START Source material

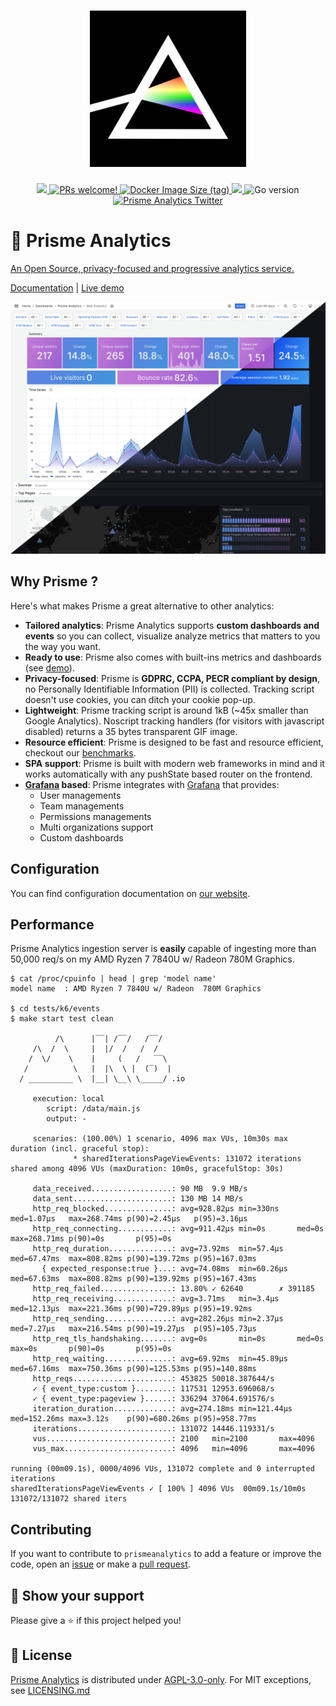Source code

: <h1 align="center">
    <img height="250" src="./.github/images/logo.jpg">
</h1>

<p align="center">
    <a href="https://github.com/prismelabs/analytics/raw/master/LICENSE">
        <img src="https://img.shields.io/github/license/prismelabs/analytics">
    </a>
    <a href="https://github.com/prismelabs/analytics/blob/master/CONTRIBUTING.md">
        <img src="https://img.shields.io/badge/PRs-Welcome-brightgreen" alt="PRs welcome!" />
    </a>
    <a href="https://hub.docker.com/r/prismelabs/analytics">
        <img alt="Docker Image Size (tag)" src="https://img.shields.io/docker/image-size/prismelabs/analytics/latest">
    </a>
    <a href="https://goreportcard.com/report/github.com/prismelabs/analytics">
        <img src="https://goreportcard.com/badge/github.com/prismelabs/analytics">
    </a>
    <img alt="Go version" src="https://img.shields.io/github/go-mod/go-version/prismelabs/analytics">
    <a href="https://x.com/prismeanalytics">
        <img src="https://img.shields.io/twitter/follow/prismeanalytics?label=Follow" alt="Prisme Analytics Twitter" />
    </a>
</p>

# :gem: Prisme Analytics

[An Open Source, privacy-focused and progressive analytics service.](https://www.prismeanalytics.com/docs/next/)

[Documentation](https://www.prismeanalytics.com/docs)
|
[Live demo](https://app.prismeanalytics.com/grafana)

![grafana dashboard](.github/images/web-analytics-dashboard.jpg)

## Why Prisme ?

Here's what makes Prisme a great alternative to other analytics:
* **Tailored analytics**: Prisme Analytics supports **custom dashboards and events**
so you can collect, visualize analyze metrics that matters to you the way you want.
* **Ready to use**: Prisme also comes with built-ins metrics and dashboards
(see [demo](https://app.prismeanalytics.com/grafana)).
* **Privacy-focused**: Prisme is **GDPRC, CCPA, PECR compliant by design**, no
Personally Identifiable Information (PII) is collected. Tracking script doesn't
use cookies, you can ditch your cookie pop-up.
* **Lightweight**: Prisme tracking script is around 1kB (~45x smaller than
Google Analytics). Noscript tracking handlers (for visitors with javascript
disabled) returns a 35 bytes transparent GIF image.
* **Resource efficient**: Prisme is designed to be fast and resource efficient,
checkout our [benchmarks](#performance).
* **SPA support**: Prisme is built with modern web frameworks in mind and it works
automatically with any pushState based router on the frontend.
* **[Grafana](https://github.com/grafana/grafana) based**: Prisme integrates with
[Grafana](https://github.com/grafana/grafana) that provides:
  * User managements
  * Team managements
  * Permissions managements
  * Multi organizations support
  * Custom dashboards

## Configuration

You can find configuration documentation on
[our website](https://www.prismeanalytics.com/docs/next/reference/server/server-modes/).

## Performance

Prisme Analytics ingestion server is **easily** capable of ingesting more than
50,000 req/s on my AMD Ryzen 7 7840U w/ Radeon 780M Graphics.

```
$ cat /proc/cpuinfo | head | grep 'model name'
model name	: AMD Ryzen 7 7840U w/ Radeon  780M Graphics

$ cd tests/k6/events
$ make start test clean

          /\      |‾‾| /‾‾/   /‾‾/
     /\  /  \     |  |/  /   /  /
    /  \/    \    |     (   /   ‾‾\
   /          \   |  |\  \ |  (‾)  |
  / __________ \  |__| \__\ \_____/ .io

     execution: local
        script: /data/main.js
        output: -
 
     scenarios: (100.00%) 1 scenario, 4096 max VUs, 10m30s max duration (incl. graceful stop):
              * sharedIterationsPageViewEvents: 131072 iterations shared among 4096 VUs (maxDuration: 10m0s, gracefulStop: 30s)

     data_received..................: 90 MB  9.9 MB/s
     data_sent......................: 130 MB 14 MB/s
     http_req_blocked...............: avg=928.82µs min=330ns    med=1.07µs   max=268.74ms p(90)=2.45µs   p(95)=3.16µs  
     http_req_connecting............: avg=911.42µs min=0s       med=0s       max=268.71ms p(90)=0s       p(95)=0s      
     http_req_duration..............: avg=73.92ms  min=57.4µs   med=67.47ms  max=808.82ms p(90)=139.72ms p(95)=167.03ms
       { expected_response:true }...: avg=74.08ms  min=60.26µs  med=67.63ms  max=808.82ms p(90)=139.92ms p(95)=167.43ms
     http_req_failed................: 13.80% ✓ 62640        ✗ 391185
     http_req_receiving.............: avg=3.71ms   min=3.4µs    med=12.13µs  max=221.36ms p(90)=729.89µs p(95)=19.92ms 
     http_req_sending...............: avg=282.26µs min=2.37µs   med=7.27µs   max=216.54ms p(90)=19.27µs  p(95)=105.73µs
     http_req_tls_handshaking.......: avg=0s       min=0s       med=0s       max=0s       p(90)=0s       p(95)=0s      
     http_req_waiting...............: avg=69.92ms  min=45.89µs  med=67.16ms  max=750.36ms p(90)=125.53ms p(95)=140.88ms
     http_reqs......................: 453825 50018.387644/s
     ✓ { event_type:custom }........: 117531 12953.696068/s
     ✓ { event_type:pageview }......: 336294 37064.691576/s
     iteration_duration.............: avg=274.18ms min=121.44µs med=152.26ms max=3.12s    p(90)=680.26ms p(95)=958.77ms
     iterations.....................: 131072 14446.119331/s
     vus............................: 2100   min=2100       max=4096
     vus_max........................: 4096   min=4096       max=4096

running (00m09.1s), 0000/4096 VUs, 131072 complete and 0 interrupted iterations
sharedIterationsPageViewEvents ✓ [ 100% ] 4096 VUs  00m09.1s/10m0s  131072/131072 shared iters
```

## Contributing

If you want to contribute to `prismeanalytics` to add a feature or improve the
code, open an [issue](https://github.com/prismelabs/analytics/issues)
or make a [pull request](https://github.com/prismelabs/analytics/pulls).

## :stars: Show your support

Please give a :star: if this project helped you!

## :scroll: License

[Prisme Analytics](https://www.prismeanalytics.com/) is distributed under
[AGPL-3.0-only](LICENSE). For MIT exceptions, see [LICENSING.md](LICENSING.md)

END Source material

Directions for this task:
Would you please repeat exactly the lines above, starting at the line with "[Documentation](https://www.prismeanalytics.com/docs)" and stopping at the line with "metrics and dashboards", both included?

Exercise solution:
[Documentation](https://www.prismeanalytics.com/docs)
|
[Live demo](https://app.prismeanalytics.com/grafana)

![grafana dashboard](.github/images/web-analytics-dashboard.jpg)

## Why Prisme ?

Here's what makes Prisme a great alternative to other analytics:
* **Tailored analytics**: Prisme Analytics supports **custom dashboards and events**
so you can collect, visualize analyze metrics that matters to you the way you want.
* **Ready to use**: Prisme also comes with built-ins metrics and dashboards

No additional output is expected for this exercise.